Chicken chorizo meatloaf

I really can’t leave well enough alone. A little while ago, I made some tasty little cocktail meatballs with chicken and chorizo. They were a raging success, and I blogged about them and set the recipe aside. By rights, that should have been it.

And then I kept thinking about them. I had a theory that meatballs and meatloaf were just the same thing in different guises. Clearly, the only way to prove this was to try the recipe again in meatloaf form. So I did, and I think it’s even better this way.

The quantities here yield a fairly small meatloaf, enough for four hungry eaters or six demure ones. I love just how different it is from a traditional meatloaf’s beefy softness and sugary glaze. The flavor is deeper and more interesting, with the spicy sourness of the chorizo tempered and rounded out by the mild-mannered chicken. I added a poblano pepper to the vegetable mix this time around, which was lovely both for its sharp flavor and the flecks of green it contributed to the loaf itself. The whole thing is vaguely Southwestern in flavor, a sort of Tex-Mex thing, which makes it both special and casual, the kind of homespun main course that impresses without coming off as fussy.

When I made this recipe as meatballs, they turned out loose and soft, threatening to collapse under their own weight. With the meatloaf version, that wasn’t a problem. The mixture shaped easily and held together perfectly, baking up slightly crusty on the outside and incredibly juicy within. Even though it took us close to an hour after the meatloaf was cooked to actually eat it, it was still warm and inviting inside when we sliced it. It yielded obligingly under a bread knife, as easily as cutting warm butter.
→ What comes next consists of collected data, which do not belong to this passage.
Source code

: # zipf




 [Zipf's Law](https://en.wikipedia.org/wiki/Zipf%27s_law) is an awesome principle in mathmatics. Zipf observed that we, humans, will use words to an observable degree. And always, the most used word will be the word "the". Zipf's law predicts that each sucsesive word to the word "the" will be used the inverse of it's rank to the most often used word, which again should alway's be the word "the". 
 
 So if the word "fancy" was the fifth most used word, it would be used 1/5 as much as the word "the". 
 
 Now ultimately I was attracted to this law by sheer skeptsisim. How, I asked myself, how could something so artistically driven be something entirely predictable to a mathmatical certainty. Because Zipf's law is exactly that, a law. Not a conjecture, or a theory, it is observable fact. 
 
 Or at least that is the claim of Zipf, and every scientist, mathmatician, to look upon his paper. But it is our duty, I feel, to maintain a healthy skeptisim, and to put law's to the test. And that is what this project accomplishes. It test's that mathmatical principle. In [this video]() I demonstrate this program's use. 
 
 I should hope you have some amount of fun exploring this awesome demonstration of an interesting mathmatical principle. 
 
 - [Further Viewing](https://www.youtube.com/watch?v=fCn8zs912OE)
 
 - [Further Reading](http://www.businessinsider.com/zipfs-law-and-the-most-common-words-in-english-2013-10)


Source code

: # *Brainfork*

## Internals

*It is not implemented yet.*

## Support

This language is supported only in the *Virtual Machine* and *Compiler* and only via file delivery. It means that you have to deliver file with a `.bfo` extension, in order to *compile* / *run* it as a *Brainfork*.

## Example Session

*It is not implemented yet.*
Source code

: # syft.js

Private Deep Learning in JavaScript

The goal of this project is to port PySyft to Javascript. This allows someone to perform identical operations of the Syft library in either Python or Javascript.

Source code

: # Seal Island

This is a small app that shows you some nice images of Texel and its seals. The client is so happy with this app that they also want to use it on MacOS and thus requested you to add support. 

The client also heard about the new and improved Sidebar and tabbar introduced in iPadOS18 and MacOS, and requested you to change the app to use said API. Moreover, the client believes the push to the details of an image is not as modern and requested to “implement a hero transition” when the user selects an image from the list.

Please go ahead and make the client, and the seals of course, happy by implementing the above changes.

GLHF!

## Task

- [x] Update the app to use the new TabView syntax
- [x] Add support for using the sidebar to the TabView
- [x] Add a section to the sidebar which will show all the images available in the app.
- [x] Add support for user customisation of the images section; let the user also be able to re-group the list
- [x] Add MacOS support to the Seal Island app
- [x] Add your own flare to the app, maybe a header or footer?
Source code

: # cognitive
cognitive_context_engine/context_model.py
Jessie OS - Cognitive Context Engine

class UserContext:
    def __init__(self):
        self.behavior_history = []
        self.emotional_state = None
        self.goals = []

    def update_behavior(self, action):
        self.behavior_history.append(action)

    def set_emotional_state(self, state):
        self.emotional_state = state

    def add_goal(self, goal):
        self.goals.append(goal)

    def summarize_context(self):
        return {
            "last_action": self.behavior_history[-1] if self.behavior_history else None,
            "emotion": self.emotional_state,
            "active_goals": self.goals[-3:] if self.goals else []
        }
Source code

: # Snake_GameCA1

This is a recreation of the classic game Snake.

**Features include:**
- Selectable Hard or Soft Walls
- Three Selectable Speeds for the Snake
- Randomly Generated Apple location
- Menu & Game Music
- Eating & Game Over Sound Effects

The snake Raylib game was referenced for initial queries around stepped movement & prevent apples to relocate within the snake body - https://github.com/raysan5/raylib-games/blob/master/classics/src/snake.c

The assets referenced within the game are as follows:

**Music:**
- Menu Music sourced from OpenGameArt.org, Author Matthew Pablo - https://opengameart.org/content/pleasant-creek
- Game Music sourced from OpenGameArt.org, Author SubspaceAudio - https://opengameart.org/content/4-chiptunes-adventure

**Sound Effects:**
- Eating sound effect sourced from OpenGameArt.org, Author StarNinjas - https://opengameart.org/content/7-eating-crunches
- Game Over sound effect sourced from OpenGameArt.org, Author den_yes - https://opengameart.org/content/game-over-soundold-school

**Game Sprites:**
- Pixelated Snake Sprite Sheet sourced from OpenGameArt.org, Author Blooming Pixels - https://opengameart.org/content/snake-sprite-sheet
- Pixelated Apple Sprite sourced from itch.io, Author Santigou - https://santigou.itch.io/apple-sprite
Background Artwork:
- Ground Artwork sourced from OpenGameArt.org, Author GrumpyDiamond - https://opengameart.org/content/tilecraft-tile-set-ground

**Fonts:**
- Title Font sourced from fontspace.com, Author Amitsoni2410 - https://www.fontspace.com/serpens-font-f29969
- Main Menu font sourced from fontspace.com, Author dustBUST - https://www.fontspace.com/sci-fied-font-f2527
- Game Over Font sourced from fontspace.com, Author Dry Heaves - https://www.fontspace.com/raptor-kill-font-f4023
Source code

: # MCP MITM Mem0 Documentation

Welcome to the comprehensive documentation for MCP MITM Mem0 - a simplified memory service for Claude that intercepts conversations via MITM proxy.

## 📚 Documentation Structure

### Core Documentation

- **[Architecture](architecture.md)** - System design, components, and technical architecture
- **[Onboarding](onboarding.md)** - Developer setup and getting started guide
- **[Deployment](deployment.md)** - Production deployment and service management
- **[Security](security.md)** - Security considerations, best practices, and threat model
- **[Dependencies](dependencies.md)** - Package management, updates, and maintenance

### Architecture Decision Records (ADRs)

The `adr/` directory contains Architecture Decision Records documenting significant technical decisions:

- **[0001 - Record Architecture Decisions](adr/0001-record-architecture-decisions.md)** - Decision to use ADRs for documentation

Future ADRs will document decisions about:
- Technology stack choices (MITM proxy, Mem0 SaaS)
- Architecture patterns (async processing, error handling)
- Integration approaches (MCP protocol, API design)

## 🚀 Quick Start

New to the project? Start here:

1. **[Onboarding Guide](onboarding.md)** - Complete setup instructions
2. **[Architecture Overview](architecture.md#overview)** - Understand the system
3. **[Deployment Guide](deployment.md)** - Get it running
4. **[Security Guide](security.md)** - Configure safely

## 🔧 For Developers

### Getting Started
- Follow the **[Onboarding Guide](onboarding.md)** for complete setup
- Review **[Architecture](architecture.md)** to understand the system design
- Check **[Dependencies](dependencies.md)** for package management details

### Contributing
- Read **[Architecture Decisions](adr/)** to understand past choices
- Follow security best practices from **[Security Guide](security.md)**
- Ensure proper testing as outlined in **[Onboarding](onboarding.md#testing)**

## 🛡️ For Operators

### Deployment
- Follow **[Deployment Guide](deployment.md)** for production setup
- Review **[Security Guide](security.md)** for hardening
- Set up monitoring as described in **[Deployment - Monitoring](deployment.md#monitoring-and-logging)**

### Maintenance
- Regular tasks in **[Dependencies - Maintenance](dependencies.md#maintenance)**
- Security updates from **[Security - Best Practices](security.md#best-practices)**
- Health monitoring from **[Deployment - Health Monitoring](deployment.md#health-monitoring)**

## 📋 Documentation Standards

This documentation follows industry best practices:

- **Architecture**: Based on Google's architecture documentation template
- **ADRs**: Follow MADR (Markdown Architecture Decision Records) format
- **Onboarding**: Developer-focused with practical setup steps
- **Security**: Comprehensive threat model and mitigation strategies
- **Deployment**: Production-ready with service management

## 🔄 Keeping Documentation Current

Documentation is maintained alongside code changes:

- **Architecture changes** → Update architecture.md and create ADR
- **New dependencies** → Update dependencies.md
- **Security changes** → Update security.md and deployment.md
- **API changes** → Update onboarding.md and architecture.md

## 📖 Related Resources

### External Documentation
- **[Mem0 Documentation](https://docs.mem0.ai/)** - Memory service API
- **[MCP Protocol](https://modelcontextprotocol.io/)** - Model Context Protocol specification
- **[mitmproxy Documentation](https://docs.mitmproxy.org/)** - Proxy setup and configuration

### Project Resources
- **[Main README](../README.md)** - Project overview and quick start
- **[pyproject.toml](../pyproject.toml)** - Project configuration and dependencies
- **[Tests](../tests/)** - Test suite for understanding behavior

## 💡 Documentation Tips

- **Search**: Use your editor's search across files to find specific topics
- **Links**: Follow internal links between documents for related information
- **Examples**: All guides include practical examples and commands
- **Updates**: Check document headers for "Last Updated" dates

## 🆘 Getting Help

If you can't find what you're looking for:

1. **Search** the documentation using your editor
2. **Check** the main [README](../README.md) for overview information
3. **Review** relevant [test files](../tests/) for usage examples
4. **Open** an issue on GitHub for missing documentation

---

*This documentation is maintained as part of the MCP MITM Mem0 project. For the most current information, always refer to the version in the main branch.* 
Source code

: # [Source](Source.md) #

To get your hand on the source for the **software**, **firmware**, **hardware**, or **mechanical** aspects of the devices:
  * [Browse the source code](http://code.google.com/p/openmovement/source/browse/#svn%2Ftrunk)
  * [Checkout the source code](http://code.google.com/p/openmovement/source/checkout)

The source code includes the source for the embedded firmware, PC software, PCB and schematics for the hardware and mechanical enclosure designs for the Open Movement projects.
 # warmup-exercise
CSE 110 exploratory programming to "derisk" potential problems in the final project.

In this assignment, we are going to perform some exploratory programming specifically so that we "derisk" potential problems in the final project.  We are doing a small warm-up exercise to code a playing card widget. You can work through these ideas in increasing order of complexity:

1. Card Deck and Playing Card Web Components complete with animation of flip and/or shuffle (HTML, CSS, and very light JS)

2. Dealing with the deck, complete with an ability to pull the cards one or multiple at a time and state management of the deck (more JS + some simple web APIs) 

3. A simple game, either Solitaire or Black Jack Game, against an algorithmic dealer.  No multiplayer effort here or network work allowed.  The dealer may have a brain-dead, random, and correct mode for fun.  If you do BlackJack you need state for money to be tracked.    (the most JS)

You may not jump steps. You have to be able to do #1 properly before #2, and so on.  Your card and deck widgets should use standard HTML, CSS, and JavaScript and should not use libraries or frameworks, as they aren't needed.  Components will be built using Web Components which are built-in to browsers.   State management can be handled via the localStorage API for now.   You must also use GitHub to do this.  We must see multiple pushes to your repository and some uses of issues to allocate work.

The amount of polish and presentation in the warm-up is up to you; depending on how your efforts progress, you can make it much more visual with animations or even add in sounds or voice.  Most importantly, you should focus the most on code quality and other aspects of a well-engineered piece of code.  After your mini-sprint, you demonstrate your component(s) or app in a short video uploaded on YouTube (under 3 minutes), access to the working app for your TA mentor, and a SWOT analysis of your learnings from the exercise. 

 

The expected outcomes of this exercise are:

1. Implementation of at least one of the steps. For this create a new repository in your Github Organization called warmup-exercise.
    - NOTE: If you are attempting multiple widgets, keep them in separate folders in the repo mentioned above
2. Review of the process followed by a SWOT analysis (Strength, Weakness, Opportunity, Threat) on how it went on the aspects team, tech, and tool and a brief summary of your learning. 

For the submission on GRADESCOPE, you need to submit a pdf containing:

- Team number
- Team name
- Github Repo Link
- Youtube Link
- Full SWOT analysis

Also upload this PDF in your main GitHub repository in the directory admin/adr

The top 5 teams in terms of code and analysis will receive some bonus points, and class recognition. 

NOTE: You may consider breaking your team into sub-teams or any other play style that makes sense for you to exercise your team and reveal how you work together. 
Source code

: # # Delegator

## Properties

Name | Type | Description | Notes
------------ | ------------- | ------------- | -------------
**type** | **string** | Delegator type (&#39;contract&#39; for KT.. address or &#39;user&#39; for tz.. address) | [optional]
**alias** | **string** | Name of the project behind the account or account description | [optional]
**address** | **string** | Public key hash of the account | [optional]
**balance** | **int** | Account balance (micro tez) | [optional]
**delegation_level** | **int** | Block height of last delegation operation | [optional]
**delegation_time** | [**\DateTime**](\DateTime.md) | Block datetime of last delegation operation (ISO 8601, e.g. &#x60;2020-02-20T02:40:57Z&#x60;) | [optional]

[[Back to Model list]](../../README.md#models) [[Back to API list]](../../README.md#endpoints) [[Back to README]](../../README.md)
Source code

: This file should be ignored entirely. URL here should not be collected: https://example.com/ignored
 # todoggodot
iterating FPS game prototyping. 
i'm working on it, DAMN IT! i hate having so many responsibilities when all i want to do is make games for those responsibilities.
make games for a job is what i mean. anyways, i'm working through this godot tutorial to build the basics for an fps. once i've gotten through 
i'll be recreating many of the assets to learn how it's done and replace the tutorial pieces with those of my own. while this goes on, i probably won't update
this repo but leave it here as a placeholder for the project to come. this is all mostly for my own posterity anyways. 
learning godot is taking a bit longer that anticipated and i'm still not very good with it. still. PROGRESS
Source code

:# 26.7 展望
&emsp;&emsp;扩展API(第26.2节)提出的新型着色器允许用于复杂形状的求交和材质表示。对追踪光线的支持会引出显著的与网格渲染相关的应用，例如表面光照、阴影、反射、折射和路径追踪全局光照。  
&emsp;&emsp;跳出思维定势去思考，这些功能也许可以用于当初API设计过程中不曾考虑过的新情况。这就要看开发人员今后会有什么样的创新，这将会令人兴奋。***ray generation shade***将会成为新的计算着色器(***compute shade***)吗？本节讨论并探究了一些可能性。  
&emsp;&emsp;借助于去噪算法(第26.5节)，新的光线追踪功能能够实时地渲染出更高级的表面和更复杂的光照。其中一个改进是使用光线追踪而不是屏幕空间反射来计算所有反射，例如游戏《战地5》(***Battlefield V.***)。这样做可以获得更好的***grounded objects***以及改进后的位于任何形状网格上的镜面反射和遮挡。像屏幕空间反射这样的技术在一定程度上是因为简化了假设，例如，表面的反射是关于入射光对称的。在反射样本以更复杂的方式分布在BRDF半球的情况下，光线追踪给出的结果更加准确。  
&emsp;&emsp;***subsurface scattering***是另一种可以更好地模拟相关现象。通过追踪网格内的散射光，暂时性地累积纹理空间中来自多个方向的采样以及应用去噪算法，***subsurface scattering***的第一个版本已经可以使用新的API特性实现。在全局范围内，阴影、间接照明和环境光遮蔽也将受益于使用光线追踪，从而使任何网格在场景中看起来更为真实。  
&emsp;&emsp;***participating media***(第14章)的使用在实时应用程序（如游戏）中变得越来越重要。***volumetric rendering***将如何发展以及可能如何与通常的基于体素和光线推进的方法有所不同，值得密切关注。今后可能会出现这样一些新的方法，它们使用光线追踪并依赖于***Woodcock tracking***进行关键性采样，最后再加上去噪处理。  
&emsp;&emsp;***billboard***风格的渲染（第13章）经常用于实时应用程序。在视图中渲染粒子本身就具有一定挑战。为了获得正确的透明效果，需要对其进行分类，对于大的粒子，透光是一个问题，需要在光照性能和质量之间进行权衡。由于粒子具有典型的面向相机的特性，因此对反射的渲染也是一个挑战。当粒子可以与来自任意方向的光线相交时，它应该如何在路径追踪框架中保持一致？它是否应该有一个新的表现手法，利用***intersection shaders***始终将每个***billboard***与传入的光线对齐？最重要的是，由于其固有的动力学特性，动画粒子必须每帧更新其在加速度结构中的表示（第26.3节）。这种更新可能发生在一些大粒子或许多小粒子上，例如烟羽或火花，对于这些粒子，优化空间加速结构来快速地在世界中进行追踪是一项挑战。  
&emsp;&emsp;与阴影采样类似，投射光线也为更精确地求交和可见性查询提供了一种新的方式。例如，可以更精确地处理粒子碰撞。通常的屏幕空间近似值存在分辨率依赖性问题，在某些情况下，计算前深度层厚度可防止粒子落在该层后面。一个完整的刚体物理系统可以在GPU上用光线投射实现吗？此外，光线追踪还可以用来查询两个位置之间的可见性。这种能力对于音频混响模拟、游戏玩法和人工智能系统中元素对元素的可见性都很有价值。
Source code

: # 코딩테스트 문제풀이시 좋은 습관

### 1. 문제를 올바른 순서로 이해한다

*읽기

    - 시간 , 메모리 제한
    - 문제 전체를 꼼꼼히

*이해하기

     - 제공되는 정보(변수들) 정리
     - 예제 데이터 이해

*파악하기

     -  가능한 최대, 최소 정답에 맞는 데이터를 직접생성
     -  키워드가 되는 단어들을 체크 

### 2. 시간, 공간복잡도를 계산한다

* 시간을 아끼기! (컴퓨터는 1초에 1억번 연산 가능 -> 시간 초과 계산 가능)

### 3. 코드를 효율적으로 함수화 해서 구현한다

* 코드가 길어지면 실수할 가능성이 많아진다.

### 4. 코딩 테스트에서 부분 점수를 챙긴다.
There’s also another reason this works better as a meatloaf, I think: the texture. The recipe calls for crushed tortilla chips in place of the usual breadcrumbs. Last time, I wrote that processing the chips in a food processor would break the chips down finer; I was wrong. I tried processing them, which didn’t accomplish much, so I switched to bashing them in a zip-top bag with a rolling pin; after a lot of noise and mess, they were still much coarser than ordinary breadcrumbs. In meatball form, that chunkiness was less than ideal; in meatloaf, it’s wonderful. I find traditional meatloaf texture to be a bit boring, and this is anything but, with soft nuggets of tortilla and slippery bits of onion and pepper. That alone is enough to earn this recipe a spot in my regular dinner rotation.

chicken chorizo meatloaf

Chicken Chorizo Meatloaf (serves 4-6)

Adapted from this recipe

1 tbsp olive oil or unsalted butter

1 medium sweet onion, finely diced

1 poblano (pasilla) pepper, finely diced

Salt to taste

4 scallions, thinly sliced

2 large or 4 small garlic cloves, minced

1 large egg

1 lb ground chicken

1/2 lb (about 9 oz) Mexican (soft) chorizo, removed from casing

1 cup finely crushed tortilla chips

1 tsp smoked paprika

1/2 tsp salt (if using unsalted chips, increase to 1 tsp)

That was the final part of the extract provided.